L'histoire exacte et le mode d'emploi des jupes à ruban sont difficiles à cerner. Chaque communauté, et parfois même chaque famille, transmet une histoire. Par exemple, le Milwaukee Public Museum a déclaré que les rubans utilisés dans le travail du ruban autochtone avaient été apportés par des commerçants français dans la région des Grands Lacs au 18e siècle; une femme crie de la Colombie-Britannique a dit qu'elle avait besoin de guérir pour pouvoir porter une jupe à rubans; tandis qu'un autre a dit qu'ils devraient être doués.
"Certaines personnes le portent simplement lors d'une cérémonie, d'autres le portent tous les jours, et il n'y a pas de bonne ou de mauvaise façon", a déclaré Sutherland.
La Journée nationale de la jupe à ruban a été célébrée pour la première fois le 4 janvier 2023, après qu'Isabella Kulak en ait porté une à son école en Saskatchewan, mais on lui a dit que ce n'était pas approprié.
Les jupes deviennent également de plus en plus populaires en dehors des cérémonies.
"Si vous allez quelque part dans la ville, vous verrez une ou deux jupes à rubans, et cela me rend si fière", a déclaré Sutherland.
"Tant que vous avez un bon état d'esprit et une bonne façon de le porter pour refléter cela … Je suis d'accord avec ça (être porté par n'importe qui)."
La Première Nation de Peguis organise un défilé de mode qui présentera certains des modèles de Sutherland.

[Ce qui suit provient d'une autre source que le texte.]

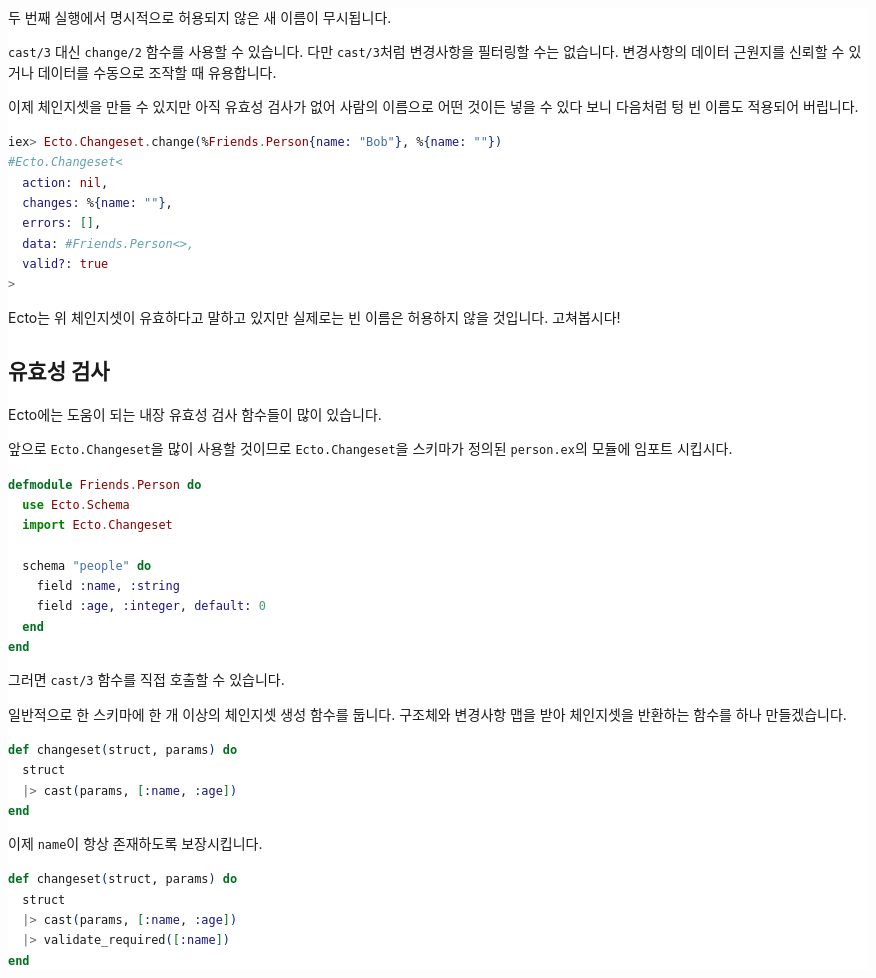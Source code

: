 
두 번째 실행에서 명시적으로 허용되지 않은 새 이름이 무시됩니다.

`cast/3` 대신 `change/2` 함수를 사용할 수 있습니다. 다만 `cast/3`처럼 변경사항을 필터링할 수는 없습니다.
변경사항의 데이터 근원지를 신뢰할 수 있거나 데이터를 수동으로 조작할 때 유용합니다.

이제 체인지셋을 만들 수 있지만 아직 유효성 검사가 없어 사람의 이름으로 어떤 것이든 넣을 수 있다 보니 다음처럼 텅 빈 이름도 적용되어 버립니다.

```elixir
iex> Ecto.Changeset.change(%Friends.Person{name: "Bob"}, %{name: ""})
#Ecto.Changeset<
  action: nil,
  changes: %{name: ""},
  errors: [],
  data: #Friends.Person<>,
  valid?: true
>
```

Ecto는 위 체인지셋이 유효하다고 말하고 있지만 실제로는 빈 이름은 허용하지 않을 것입니다. 고쳐봅시다!

## 유효성 검사

Ecto에는 도움이 되는 내장 유효성 검사 함수들이 많이 있습니다.

앞으로 `Ecto.Changeset`을 많이 사용할 것이므로 `Ecto.Changeset`을 스키마가 정의된 `person.ex`의 모듈에 임포트 시킵시다.

```elixir
defmodule Friends.Person do
  use Ecto.Schema
  import Ecto.Changeset

  schema "people" do
    field :name, :string
    field :age, :integer, default: 0
  end
end
```

그러면 `cast/3` 함수를 직접 호출할 수 있습니다.

일반적으로 한 스키마에 한 개 이상의 체인지셋 생성 함수를 둡니다. 구조체와 변경사항 맵을 받아 체인지셋을 반환하는 함수를 하나 만들겠습니다.

```elixir
def changeset(struct, params) do
  struct
  |> cast(params, [:name, :age])
end
```

이제 `name`이 항상 존재하도록 보장시킵니다.

```elixir
def changeset(struct, params) do
  struct
  |> cast(params, [:name, :age])
  |> validate_required([:name])
end
```
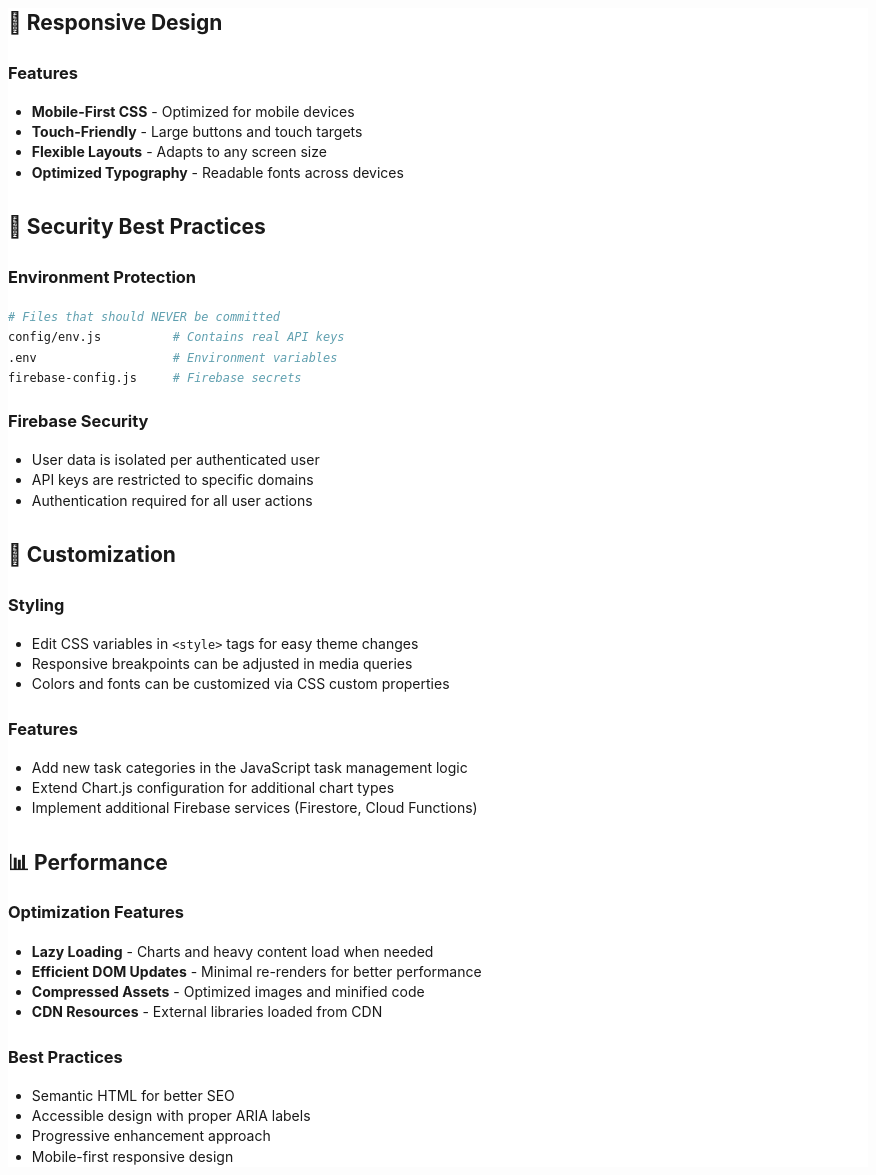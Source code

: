 ## 📱 Responsive Design



### Features
- **Mobile-First CSS** - Optimized for mobile devices
- **Touch-Friendly** - Large buttons and touch targets
- **Flexible Layouts** - Adapts to any screen size
- **Optimized Typography** - Readable fonts across devices

## 🔐 Security Best Practices

### Environment Protection
```bash
# Files that should NEVER be committed
config/env.js          # Contains real API keys
.env                   # Environment variables
firebase-config.js     # Firebase secrets
```

### Firebase Security
- User data is isolated per authenticated user
- API keys are restricted to specific domains
- Authentication required for all user actions

## 🎨 Customization

### Styling
- Edit CSS variables in `<style>` tags for easy theme changes
- Responsive breakpoints can be adjusted in media queries
- Colors and fonts can be customized via CSS custom properties

### Features
- Add new task categories in the JavaScript task management logic
- Extend Chart.js configuration for additional chart types
- Implement additional Firebase services (Firestore, Cloud Functions)

## 📊 Performance

### Optimization Features
- **Lazy Loading** - Charts and heavy content load when needed
- **Efficient DOM Updates** - Minimal re-renders for better performance
- **Compressed Assets** - Optimized images and minified code
- **CDN Resources** - External libraries loaded from CDN

### Best Practices
- Semantic HTML for better SEO
- Accessible design with proper ARIA labels
- Progressive enhancement approach
- Mobile-first responsive design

Fraîchement revenue du Festival des arts et de la mode autochtones de Cannes, elle est de retour dans sa communauté pour participer à un défilé de mode organisé par l'organisme communautaire Pegwasis Manidoo Makoons, mettant en vedette des jupes à ruban confectionnées par plus de 40 jeunes de la communauté.
Amanda Sinclair est une travailleuse du développement de l'enfant chez Pegwasis Manidoo Makoons et l'une des organisatrices de l'émission.
"Nous pensons que chaque fille mérite une jupe à ruban", a déclaré Sinclair. "Et nous savons que beaucoup de gens ne peuvent pas s'offrir une belle pièce, alors nous avons pensé, laissez-les faire leur propre afin qu'ils puissent connaître la valeur de la quantité de travail nécessaire pour fabriquer leur propre jupe."
Les membres de la communauté ont choisi leur propre matériel et leurs rubans, ont cousu les jupes et les ont portées fièrement, a déclaré Sinclair. Ils ont d'abord décidé de faire une séance photo et un calendrier, et ont finalement eu l'idée d'un défilé de mode appelé Proud To Be Me.
"C'est un sentiment merveilleux de voir nos jeunes s'illuminer lorsque leurs jupes sont terminées et ils sont tous si fiers", a déclaré Sinclair.
Tammy McCorrister est l'une des jeunes à présenter son travail. Elle n'avait jamais utilisé de machine à coudre auparavant et il lui a fallu une journée pour confectionner sa jupe.
"Je voulais le faire parce que ma tante me manque et j'ai choisi mes couleurs préférées", a déclaré McCorrister.
Des jeunes comme McCorrister sont la raison pour laquelle Sutherland est si enthousiaste à l'idée de revenir dans sa communauté et de participer au défilé de mode. Elle a dit qu'elle voulait aider les jeunes à voir leur potentiel.
"Je veux leur donner l'opportunité que je n'ai jamais eue", a-t-elle déclaré.
"C'était difficile de grandir dans la réserve… et donc de revenir dans la communauté et d'être à la maison, de voir une toute autre facette de ma réserve d'une manière curative et magnifique."